Her sister. If she could believe Julian, of course, but in her heart Truth knew that she hadn't needed Julian to tell her what the truth was. She had known Light was a part of her from the first moment she'd seen her.
A
sister.
Truth cherished the thought, and the others that came with it—that Light did not have to stay here, that Truth could take her away with her, care for her, love her as she had always longed to have someone to love.
Someone who was safe.
The stab of unwelcome self-analysis jarred her, demanding examination, but she put it aside as she put so many things aside these days. It would have to wait. As if the house approved of her goal, she reached Light's room without difficulty and pushed open the door.
A night-light burned on the table beside the bed, filling the small room with soft amber glow. Light lay sleeping just as Truth and Julian had left her. Her cheeks were faintly flushed, and her breathing was deep and regular.
Truth stepped inside and closed the door. Relief eased the tautness in her body, as if she had reached some sort of haven by reaching this room.

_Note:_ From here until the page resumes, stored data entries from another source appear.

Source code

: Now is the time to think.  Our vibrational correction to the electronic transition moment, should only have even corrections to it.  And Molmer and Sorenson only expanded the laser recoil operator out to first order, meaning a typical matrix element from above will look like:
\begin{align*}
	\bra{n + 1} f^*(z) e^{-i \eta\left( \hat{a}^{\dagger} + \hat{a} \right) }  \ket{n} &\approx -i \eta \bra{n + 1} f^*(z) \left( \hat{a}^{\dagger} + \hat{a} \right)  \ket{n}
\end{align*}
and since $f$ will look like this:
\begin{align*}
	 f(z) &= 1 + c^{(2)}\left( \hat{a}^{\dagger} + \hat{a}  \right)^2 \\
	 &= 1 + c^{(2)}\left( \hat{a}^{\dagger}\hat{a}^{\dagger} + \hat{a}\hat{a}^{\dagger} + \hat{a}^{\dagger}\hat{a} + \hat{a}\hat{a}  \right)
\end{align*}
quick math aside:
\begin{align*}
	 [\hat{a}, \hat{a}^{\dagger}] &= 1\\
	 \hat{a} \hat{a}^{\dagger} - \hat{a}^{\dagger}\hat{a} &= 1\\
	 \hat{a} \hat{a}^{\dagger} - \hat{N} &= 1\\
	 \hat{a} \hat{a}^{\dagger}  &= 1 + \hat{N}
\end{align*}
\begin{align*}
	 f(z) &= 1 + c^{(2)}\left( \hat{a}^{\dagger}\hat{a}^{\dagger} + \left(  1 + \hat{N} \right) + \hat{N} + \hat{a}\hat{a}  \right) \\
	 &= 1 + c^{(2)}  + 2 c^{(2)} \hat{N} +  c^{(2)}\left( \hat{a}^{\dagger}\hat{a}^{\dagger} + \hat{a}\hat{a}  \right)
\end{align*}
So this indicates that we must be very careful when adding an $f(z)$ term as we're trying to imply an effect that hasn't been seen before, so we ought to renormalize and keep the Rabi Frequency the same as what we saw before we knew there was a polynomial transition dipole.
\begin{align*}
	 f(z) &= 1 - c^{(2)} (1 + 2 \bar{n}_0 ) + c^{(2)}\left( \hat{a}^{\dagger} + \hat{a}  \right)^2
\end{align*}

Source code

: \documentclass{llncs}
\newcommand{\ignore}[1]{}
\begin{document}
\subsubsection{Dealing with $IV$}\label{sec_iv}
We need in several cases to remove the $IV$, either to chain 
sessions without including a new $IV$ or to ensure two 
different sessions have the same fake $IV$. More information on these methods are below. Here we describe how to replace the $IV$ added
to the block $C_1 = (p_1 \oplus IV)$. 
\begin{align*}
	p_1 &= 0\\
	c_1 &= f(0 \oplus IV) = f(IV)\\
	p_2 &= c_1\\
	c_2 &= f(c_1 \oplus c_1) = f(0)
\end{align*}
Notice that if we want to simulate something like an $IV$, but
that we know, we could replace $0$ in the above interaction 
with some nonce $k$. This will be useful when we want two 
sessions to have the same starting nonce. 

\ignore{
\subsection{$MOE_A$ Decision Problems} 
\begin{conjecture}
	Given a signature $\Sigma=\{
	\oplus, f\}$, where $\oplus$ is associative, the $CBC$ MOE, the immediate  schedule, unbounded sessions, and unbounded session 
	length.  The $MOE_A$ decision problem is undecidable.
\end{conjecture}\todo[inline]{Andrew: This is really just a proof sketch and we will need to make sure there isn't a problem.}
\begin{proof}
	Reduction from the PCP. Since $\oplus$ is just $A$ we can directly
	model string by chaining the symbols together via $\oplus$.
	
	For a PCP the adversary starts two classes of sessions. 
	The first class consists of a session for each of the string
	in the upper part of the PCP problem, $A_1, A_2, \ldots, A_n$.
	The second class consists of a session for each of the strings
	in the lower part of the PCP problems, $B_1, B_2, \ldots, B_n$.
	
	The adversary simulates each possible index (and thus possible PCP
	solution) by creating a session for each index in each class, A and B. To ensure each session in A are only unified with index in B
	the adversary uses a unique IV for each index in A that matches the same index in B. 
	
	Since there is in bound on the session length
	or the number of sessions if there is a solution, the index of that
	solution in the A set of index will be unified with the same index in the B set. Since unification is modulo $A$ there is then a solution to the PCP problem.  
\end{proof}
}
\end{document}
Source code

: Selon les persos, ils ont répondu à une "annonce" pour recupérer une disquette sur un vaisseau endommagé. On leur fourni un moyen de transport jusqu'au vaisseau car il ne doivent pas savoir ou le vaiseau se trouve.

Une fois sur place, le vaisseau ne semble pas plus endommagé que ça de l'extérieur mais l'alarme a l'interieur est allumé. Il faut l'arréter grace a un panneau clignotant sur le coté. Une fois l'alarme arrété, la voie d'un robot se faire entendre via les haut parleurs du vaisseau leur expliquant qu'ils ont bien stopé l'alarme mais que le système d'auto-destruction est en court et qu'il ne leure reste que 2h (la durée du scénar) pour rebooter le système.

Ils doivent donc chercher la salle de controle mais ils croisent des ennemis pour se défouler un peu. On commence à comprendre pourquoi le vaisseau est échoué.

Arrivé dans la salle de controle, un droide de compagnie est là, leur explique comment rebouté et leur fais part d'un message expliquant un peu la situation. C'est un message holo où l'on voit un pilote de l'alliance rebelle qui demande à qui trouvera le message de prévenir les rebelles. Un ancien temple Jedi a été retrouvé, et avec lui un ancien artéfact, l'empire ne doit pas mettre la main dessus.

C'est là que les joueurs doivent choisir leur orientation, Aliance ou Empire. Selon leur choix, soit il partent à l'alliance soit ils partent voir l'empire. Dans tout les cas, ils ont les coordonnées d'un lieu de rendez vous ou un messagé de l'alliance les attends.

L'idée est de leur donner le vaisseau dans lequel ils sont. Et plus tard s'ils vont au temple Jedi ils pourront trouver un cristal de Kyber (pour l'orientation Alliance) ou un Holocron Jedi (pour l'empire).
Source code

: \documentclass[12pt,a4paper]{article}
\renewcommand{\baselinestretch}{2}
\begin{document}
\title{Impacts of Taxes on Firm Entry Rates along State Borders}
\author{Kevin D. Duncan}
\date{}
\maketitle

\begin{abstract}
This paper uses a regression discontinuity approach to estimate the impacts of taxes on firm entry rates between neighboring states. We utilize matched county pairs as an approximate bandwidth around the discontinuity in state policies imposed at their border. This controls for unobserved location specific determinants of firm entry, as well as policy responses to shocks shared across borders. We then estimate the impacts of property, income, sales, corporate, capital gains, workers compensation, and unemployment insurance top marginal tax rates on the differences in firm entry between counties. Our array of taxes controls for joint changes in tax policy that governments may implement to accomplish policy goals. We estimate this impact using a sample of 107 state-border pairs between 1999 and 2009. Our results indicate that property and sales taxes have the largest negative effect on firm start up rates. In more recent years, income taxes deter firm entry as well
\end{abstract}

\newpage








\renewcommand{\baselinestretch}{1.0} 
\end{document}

She lifted a wooden chair and carried it over beside the bed, intending to sit for a while beside Light before seeking her own bed and whatever absolution she might gain in sleep.

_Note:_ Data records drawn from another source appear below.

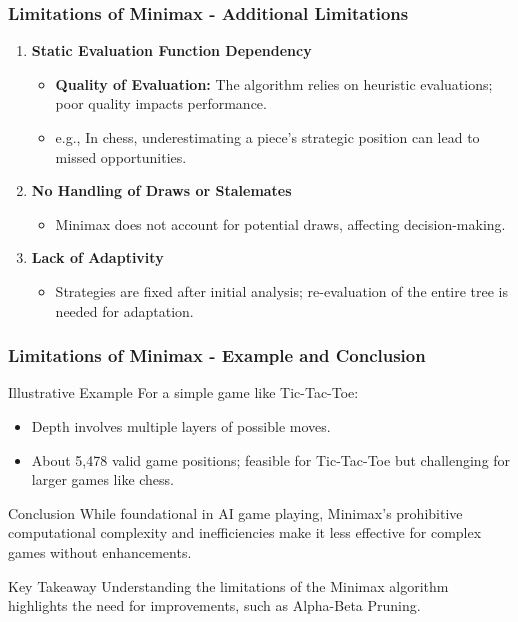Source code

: \documentclass[aspectratio=169]{beamer}
\begin{document}
\begin{frame}[fragile]
    \frametitle{Limitations of Minimax - Additional Limitations}
    \begin{enumerate}[resume]
        \item \textbf{Static Evaluation Function Dependency}
        \begin{itemize}
            \item \textbf{Quality of Evaluation:} The algorithm relies on heuristic evaluations; poor quality impacts performance.
            \item e.g., In chess, underestimating a piece's strategic position can lead to missed opportunities.
        \end{itemize}

        \item \textbf{No Handling of Draws or Stalemates}
        \begin{itemize}
            \item Minimax does not account for potential draws, affecting decision-making.
        \end{itemize}

        \item \textbf{Lack of Adaptivity}
        \begin{itemize}
            \item Strategies are fixed after initial analysis; re-evaluation of the entire tree is needed for adaptation.
        \end{itemize}
    \end{enumerate}
\end{frame}

\begin{frame}[fragile]
    \frametitle{Limitations of Minimax - Example and Conclusion}
    \begin{block}{Illustrative Example}
        For a simple game like Tic-Tac-Toe:
        \begin{itemize}
            \item Depth involves multiple layers of possible moves.
            \item About 5,478 valid game positions; feasible for Tic-Tac-Toe but challenging for larger games like chess.
        \end{itemize}
    \end{block}

    \begin{block}{Conclusion}
        While foundational in AI game playing, Minimax's prohibitive computational complexity and inefficiencies make it less effective for complex games without enhancements.
    \end{block}

    \begin{block}{Key Takeaway}
        Understanding the limitations of the Minimax algorithm highlights the need for improvements, such as Alpha-Beta Pruning.
    \end{block}
\end{frame}
\end{document}
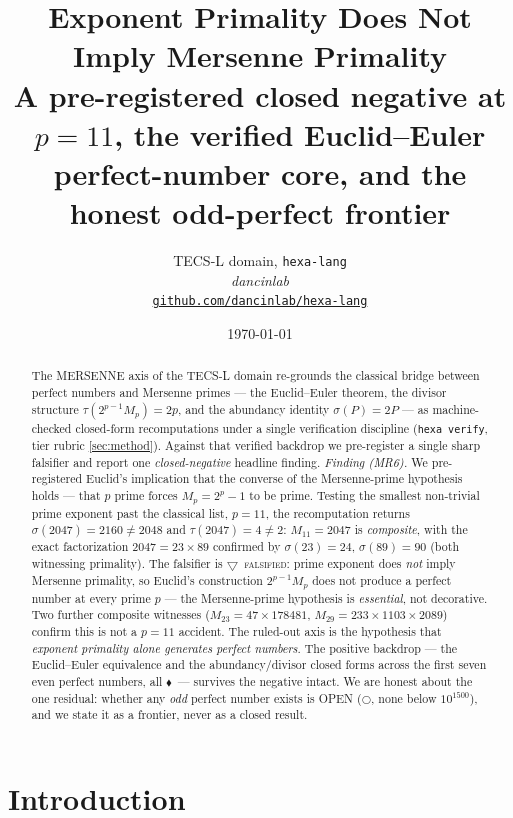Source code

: \documentclass[11pt,a4paper]{article}
\title{
  \textbf{Exponent Primality Does Not Imply Mersenne Primality}\\[4pt]
  \large A pre-registered closed negative at $p=11$, the verified
  Euclid--Euler perfect-number core, and the honest odd-perfect frontier
}
\author{
  TECS-L domain, \texttt{hexa-lang}\\
  \normalsize\textit{dancinlab}\\[2pt]
  \normalsize\href{https://github.com/dancinlab/hexa-lang}{\texttt{github.com/dancinlab/hexa-lang}}
}
\date{\today}
\newcommand{\tierF}{\textcolor{blue!60!black}{$\blacklozenge$}}   %
\newcommand{\tierX}{\textcolor{red!70!black}{$\bigtriangledown$}}  %
\newcommand{\tierO}{\textcolor{orange!85!black}{$\bigcirc$}}       %
\newcommand{\sig}{\sigma}
\newcommand{\Mp}{M_p}
\theoremstyle{definition}
\begin{document}
\maketitle

\begin{abstract}
The MERSENNE axis of the TECS-L domain re-grounds the classical bridge between
perfect numbers and Mersenne primes --- the Euclid--Euler theorem, the divisor
structure $\tau(2^{p-1}\Mp)=2p$, and the abundancy identity
$\sig(P)=2P$ --- as machine-checked closed-form recomputations under a single
verification discipline (\texttt{hexa verify}, tier rubric
\textsection\ref{sec:method}). Against that verified backdrop we pre-register a
single sharp falsifier and report one \emph{closed-negative} headline finding.
\emph{Finding (MR6).} We pre-registered Euclid's implication that the converse of
the Mersenne-prime hypothesis holds --- that $p$ prime forces $\Mp = 2^p-1$ to be
prime. Testing the smallest non-trivial prime exponent past the classical list,
$p=11$, the recomputation returns $\sig(2047)=2160\neq 2048$ and
$\tau(2047)=4\neq 2$: $M_{11}=2047$ is \emph{composite}, with the exact
factorization $2047 = 23\times 89$ confirmed by $\sig(23)=24$, $\sig(89)=90$
(both witnessing primality). The falsifier is \tierX\ \textsc{falsified}: prime
exponent does \emph{not} imply Mersenne primality, so Euclid's construction
$2^{p-1}\Mp$ does not produce a perfect number at every prime $p$ --- the
Mersenne-prime hypothesis is \emph{essential}, not decorative. Two further
composite witnesses ($M_{23}=47\times 178481$, $M_{29}=233\times 1103\times 2089$)
confirm this is not a $p=11$ accident. The ruled-out axis is the hypothesis that
\emph{exponent primality alone generates perfect numbers}. The positive
backdrop --- the Euclid--Euler equivalence and the abundancy/divisor closed forms
across the first seven even perfect numbers, all \tierF\ --- survives the
negative intact. We are honest about the one residual: whether any \emph{odd}
perfect number exists is OPEN (\tierO, none below $10^{1500}$), and we state it
as a frontier, never as a closed result.
\end{abstract}

\section{Introduction}
\label{sec:intro}
\end{document}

She set the chair down carefully and took a moment to glance at her watch. Ten o'clock. It had certainly been a busy evening, all things considered.

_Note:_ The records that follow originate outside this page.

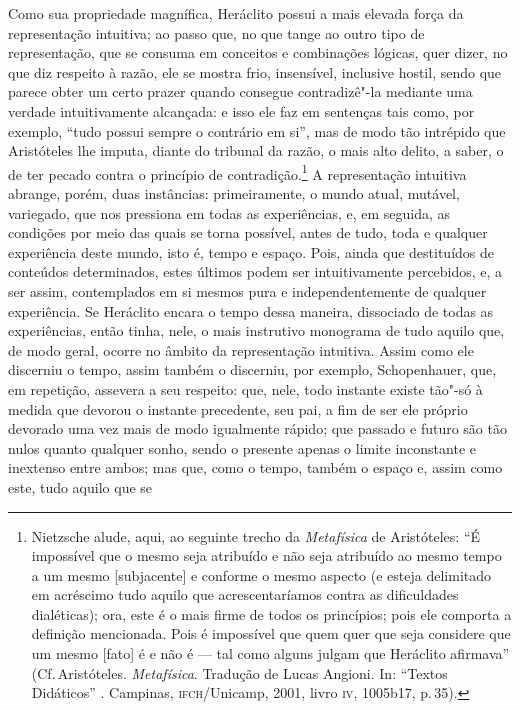 Como sua propriedade magnífica, Heráclito possui a mais elevada força da
representação intuitiva; ao passo que, no que tange ao outro tipo de
representação, que se consuma em conceitos e combinações lógicas, quer dizer,
no que diz respeito à razão, ele se mostra frio, insensível, inclusive
hostil, sendo que parece obter um certo prazer quando consegue contradizê"-la
mediante uma verdade intuitivamente alcançada: e isso ele faz em sentenças
tais como, por exemplo, ``tudo possui sempre o contrário em si'', mas de modo
tão intrépido que Aristóteles lhe imputa, diante do tribunal da razão, o mais
alto delito, a saber, o de ter pecado contra o princípio de contradição.\footnote{
Nietzsche alude, aqui, ao seguinte trecho da \textit{Metafísica} de Aristóteles: 
``É impossível que o mesmo seja atribuído e não seja atribuído ao mesmo tempo 
a um mesmo [subjacente] e conforme o mesmo aspecto (e esteja delimitado 
em acréscimo tudo aquilo que acrescentaríamos contra as dificuldades dialéticas); 
ora, este é o mais firme de todos os princípios; pois ele comporta a definição 
mencionada. Pois é impossível que quem quer que seja considere que um mesmo [fato] 
é e não é --- tal como alguns julgam que Heráclito afirmava'' (Cf.\,Aristóteles. 
\textit{Metafísica}. Tradução de Lucas Angioni. In: ``Textos Didáticos'' .
Campinas, \textsc{ifch}/Unicamp, 2001, livro \textsc{iv}, 1005b17, p.\,35).} A
representação intuitiva abrange, porém, duas instâncias: primeiramente, o
mundo atual, mutável, variegado, que nos pressiona em todas as experiências,
e, em seguida, as condições por meio das quais se torna possível, antes de
tudo, toda e qualquer experiência deste mundo, isto é, tempo e espaço. Pois,
ainda que destituídos de conteúdos determinados, estes últimos podem ser
intuitivamente percebidos, e, a ser assim, contemplados em si mesmos pura e
independentemente de qualquer experiência. Se Heráclito encara o tempo dessa
maneira, dissociado de todas as experiências, então tinha, nele, o mais
instrutivo monograma de tudo aquilo que, de modo geral, ocorre no âmbito da
representação intuitiva. Assim como ele discerniu o tempo, assim também o
discerniu, por exemplo, Schopenhauer, que, em repetição, assevera a seu
respeito: que, nele, todo instante existe tão"-só à medida que devorou o
instante precedente, seu pai, a fim de ser ele próprio devorado uma vez mais
de modo igualmente rápido; que passado e futuro são tão nulos quanto qualquer
sonho, sendo o presente apenas o limite inconstante e inextenso entre ambos;
mas que, como o tempo, também o espaço e, assim como este, tudo aquilo que se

“I don't know why you're carrying on so over the jewelry.”
A man's voice, with the faint drawl of the stage-trained. Truth jerked as if she'd been struck and glanced
wildly around, but the door was shut. There was no one in the room save for her and Light.
“If it belongs to anyone, it belongs to me. Caro didn't have any right to take it, and no right at all to give it away, even to you.”
Horror crawled over Truth's skin like serpents. The mocking male voice was issuing from Light's mouth.
“Who are you?” Truth forced herself to keep her voice low and even, lest she waken Light—and see
who
staring out from the girl's eyes?
“A prophet is without honor in his own country.”
With the clinical detachment of shock, Truth saw Light's face twist in a sardonic grin, although the girl's eyes were closed and she still gave every evidence of being asleep. “You're not Saint Peter—how many times are
you
going to deny me, Truth?”
Even if Light were the greatest mimic who ever lived, Truth did not think she would be able to produce that undeniably masculine voice with such effortless exactness.
“Three times is traditional,” she said evenly.
“Very well. This makes three, then—next time you should know me. And if you really want the jewelry back, it's in the top drawer of the dresser—but I warn you, it's mine. Take it, and you'll be taking more than you bargained for.”
So you're claiming to be Thorne Blackburn?
Truth bit down on the words before she could say them. She didn't want to hear the answer. Instead, she walked over to the dresser—two steps—and jerked open one of the top drawers.
The ring and the necklace were lying atop a neatly-folded pile of linen.
“You'd be surprised what I've bargained for,” Truth said, forcing the words out past numbness.
There was no answer.
She turned back. Light was sleeping, undisturbed.
“Blackburn!”
Truth's voice was a whip-crack in the stillness. Light stirred and murmured fretfully in her sleep. There was no other response.
Truth ran a hand through her hair.
I'm losing my mind. I know I am.
She turned back to the drawer and lifted out the necklace. She put it on, slipping it under her sweater. The amber beads warmed instantly, while the gold remained a chill heaviness against her bare stomach. She picked up the ring and slipped it into a pocket of her skirt.